* **Working data**:
::::::
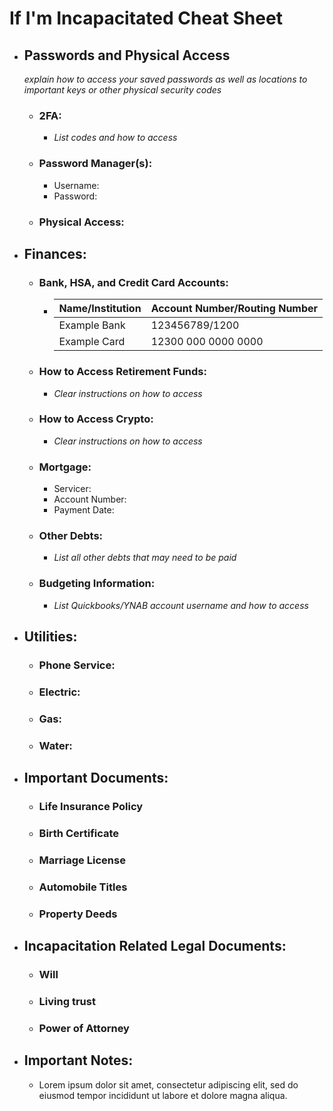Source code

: # If I'm Incapacitated Cheat Sheet

- ## Passwords and Physical Access
  *explain how to access your saved passwords as well as locations to important keys or other physical security codes*
  - ### 2FA:
    - *List codes and how to access*
  - ### Password Manager(s):
    - Username:
    - Password:
  - ### Physical Access:

- ## Finances:
  - ### Bank, HSA, and Credit Card Accounts:
    - | Name/Institution      | Account Number/Routing Number |
      | ----------- | ----------- |
      | Example Bank      |  123456789/1200      |
      | Example Card   | 12300 000 0000 0000        |
  - ### How to Access Retirement Funds:
    - *Clear instructions on how to access*

  - ### How to Access Crypto:
    - *Clear instructions on how to access*
  - ### Mortgage:
    - Servicer:
    - Account Number:
    - Payment Date:
  - ### Other Debts:
    - *List all other debts that may need to be paid*
  - ### Budgeting Information:
    - *List Quickbooks/YNAB account username and how to access*


- ## Utilities:
  - ### Phone Service:
  - ### Electric:
  - ### Gas:
  - ### Water:

- ## Important Documents:
  - ### Life Insurance Policy
  - ### Birth Certificate
  - ### Marriage License
  - ### Automobile Titles
  - ### Property Deeds


- ## Incapacitation Related Legal Documents:
  -  ### Will
  -  ### Living trust
  -  ### Power of Attorney

- ## Important Notes:
  - Lorem ipsum dolor sit amet, consectetur adipiscing elit, sed do eiusmod tempor incididunt ut labore et dolore magna aliqua. 



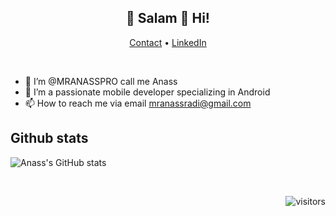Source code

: <h2 align="center">👋 Salam 🔶 Hi!</h2>
<p align="center">
  <a href="https://mranasspro.github.io" target="_blank">Contact</a> •
  <a href="https://www.linkedin.com/in/anass-radi1" target="_blank">LinkedIn</a> 
</p>
<br/>

- 👋 I’m @MRANASSPRO call me Anass
- 👀 I’m  a passionate mobile developer specializing in Android
- 📫 How to reach me via email mranassradi@gmail.com

## Github stats
![Anass's GitHub stats](https://github-readme-stats.vercel.app/api?username=MRANASSPRO&show_icons=true&theme=radical)

<br/>
<div align="right">

![visitors](https://visitor-badge.glitch.me/badge?page_id=MRANASSPRO.MRANASSPRO)

</div>
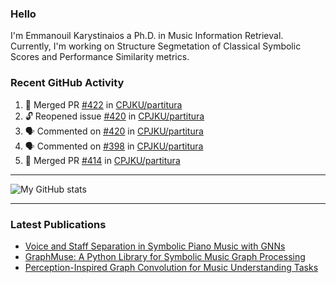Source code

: ### Hello

I'm Emmanouil Karystinaios a Ph.D. in Music Information Retrieval.
Currently, I'm working on Structure Segmetation of Classical Symbolic Scores and Performance Similarity metrics.


### Recent GitHub Activity
  
<!--START_SECTION:activity-->
1. 🎉 Merged PR [#422](https://github.com/CPJKU/partitura/pull/422) in [CPJKU/partitura](https://github.com/CPJKU/partitura)
2. 🔓 Reopened issue [#420](https://github.com/CPJKU/partitura/issues/420) in [CPJKU/partitura](https://github.com/CPJKU/partitura)
3. 🗣 Commented on [#420](https://github.com/CPJKU/partitura/issues/420#issuecomment-2618171470) in [CPJKU/partitura](https://github.com/CPJKU/partitura)
4. 🗣 Commented on [#398](https://github.com/CPJKU/partitura/pull/398#issuecomment-2614510574) in [CPJKU/partitura](https://github.com/CPJKU/partitura)
5. 🎉 Merged PR [#414](https://github.com/CPJKU/partitura/pull/414) in [CPJKU/partitura](https://github.com/CPJKU/partitura)
<!--END_SECTION:activity-->

---

![My GitHub stats](https://github-readme-stats.vercel.app/api?username=manoskary&show_icons=true&theme=radical)


<!--
**manoskary/manoskary** is a ✨ _special_ ✨ repository because its `README.md` (this file) appears on your GitHub profile.

Here are some ideas to get you started:

- 🔭 I’m currently working on ...
- 🌱 I’m currently learning ...
- 👯 I’m looking to collaborate on ...
- 🤔 I’m looking for help with ...
- 💬 Ask me about ...
- 📫 How to reach me: ...
- 😄 Pronouns: ...
- ⚡ Fun fact: ...
-->

---

### Latest Publications

<!-- BLOG-POST-LIST:START -->
- [Voice and Staff Separation in Symbolic Piano Music with GNNs](https://medium.com/towards-data-science/voice-and-staff-separation-in-symbolic-piano-music-with-gnns-0cab100629cf?source=rss-9d63e988ed0c------2)
- [GraphMuse: A Python Library for Symbolic Music Graph Processing](https://medium.com/towards-data-science/graphmuse-a-python-library-for-symbolic-music-graph-processing-40dbd9baf319?source=rss-9d63e988ed0c------2)
- [Perception-Inspired Graph Convolution for Music Understanding Tasks](https://medium.com/towards-data-science/perception-inspired-graph-convolution-for-music-understanding-tasks-4d2ba1be48e7?source=rss-9d63e988ed0c------2)
<!-- BLOG-POST-LIST:END -->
::::::
Where an entry includes an image, skip the image and return everything else exactly.

Source code

: # If I'm Incapacitated Cheat Sheet

- ## Passwords and Physical Access
  *explain how to access your saved passwords as well as locations to important keys or other physical security codes*
  - ### 2FA:
    - *List codes and how to access*
  - ### Password Manager(s):
    - Username:
    - Password:
  - ### Physical Access:

- ## Finances:
  - ### Bank, HSA, and Credit Card Accounts:
    - | Name/Institution      | Account Number/Routing Number |
      | ----------- | ----------- |
      | Example Bank      |  123456789/1200      |
      | Example Card   | 12300 000 0000 0000        |
  - ### How to Access Retirement Funds:
    - *Clear instructions on how to access*

  - ### How to Access Crypto:
    - *Clear instructions on how to access*
  - ### Mortgage:
    - Servicer:
    - Account Number:
    - Payment Date:
  - ### Other Debts:
    - *List all other debts that may need to be paid*
  - ### Budgeting Information:
    - *List Quickbooks/YNAB account username and how to access*


- ## Utilities:
  - ### Phone Service:
  - ### Electric:
  - ### Gas:
  - ### Water:

- ## Important Documents:
  - ### Life Insurance Policy
  - ### Birth Certificate
  - ### Marriage License
  - ### Automobile Titles
  - ### Property Deeds


- ## Incapacitation Related Legal Documents:
  -  ### Will
  -  ### Living trust
  -  ### Power of Attorney

- ## Important Notes:
  - Lorem ipsum dolor sit amet, consectetur adipiscing elit, sed do eiusmod tempor incididunt ut labore et dolore magna aliqua. 



Source code

: <h2 align="center">👋 Salam 🔶 Hi!</h2>
<p align="center">
  <a href="https://mranasspro.github.io" target="_blank">Contact</a> •
  <a href="https://www.linkedin.com/in/anass-radi1" target="_blank">LinkedIn</a> 
</p>
<br/>

- 👋 I’m @MRANASSPRO call me Anass
- 👀 I’m  a passionate mobile developer specializing in Android
- 📫 How to reach me via email mranassradi@gmail.com

## Github stats
![Anass's GitHub stats](https://github-readme-stats.vercel.app/api?username=MRANASSPRO&show_icons=true&theme=radical)

<br/>
<div align="right">

![visitors](https://visitor-badge.glitch.me/badge?page_id=MRANASSPRO.MRANASSPRO)

</div>
Source code

: ### Hello

I'm Emmanouil Karystinaios a Ph.D. in Music Information Retrieval.
Currently, I'm working on Structure Segmetation of Classical Symbolic Scores and Performance Similarity metrics.


### Recent GitHub Activity
  
<!--START_SECTION:activity-->
1. 🎉 Merged PR [#422](https://github.com/CPJKU/partitura/pull/422) in [CPJKU/partitura](https://github.com/CPJKU/partitura)
2. 🔓 Reopened issue [#420](https://github.com/CPJKU/partitura/issues/420) in [CPJKU/partitura](https://github.com/CPJKU/partitura)
3. 🗣 Commented on [#420](https://github.com/CPJKU/partitura/issues/420#issuecomment-2618171470) in [CPJKU/partitura](https://github.com/CPJKU/partitura)
4. 🗣 Commented on [#398](https://github.com/CPJKU/partitura/pull/398#issuecomment-2614510574) in [CPJKU/partitura](https://github.com/CPJKU/partitura)
5. 🎉 Merged PR [#414](https://github.com/CPJKU/partitura/pull/414) in [CPJKU/partitura](https://github.com/CPJKU/partitura)
<!--END_SECTION:activity-->

---

![My GitHub stats](https://github-readme-stats.vercel.app/api?username=manoskary&show_icons=true&theme=radical)


<!--
**manoskary/manoskary** is a ✨ _special_ ✨ repository because its `README.md` (this file) appears on your GitHub profile.

Here are some ideas to get you started:

- 🔭 I’m currently working on ...
- 🌱 I’m currently learning ...
- 👯 I’m looking to collaborate on ...
- 🤔 I’m looking for help with ...
- 💬 Ask me about ...
- 📫 How to reach me: ...
- 😄 Pronouns: ...
- ⚡ Fun fact: ...
-->

---

### Latest Publications

<!-- BLOG-POST-LIST:START -->
- [Voice and Staff Separation in Symbolic Piano Music with GNNs](https://medium.com/towards-data-science/voice-and-staff-separation-in-symbolic-piano-music-with-gnns-0cab100629cf?source=rss-9d63e988ed0c------2)
- [GraphMuse: A Python Library for Symbolic Music Graph Processing](https://medium.com/towards-data-science/graphmuse-a-python-library-for-symbolic-music-graph-processing-40dbd9baf319?source=rss-9d63e988ed0c------2)
- [Perception-Inspired Graph Convolution for Music Understanding Tasks](https://medium.com/towards-data-science/perception-inspired-graph-convolution-for-music-understanding-tasks-4d2ba1be48e7?source=rss-9d63e988ed0c------2)
<!-- BLOG-POST-LIST:END -->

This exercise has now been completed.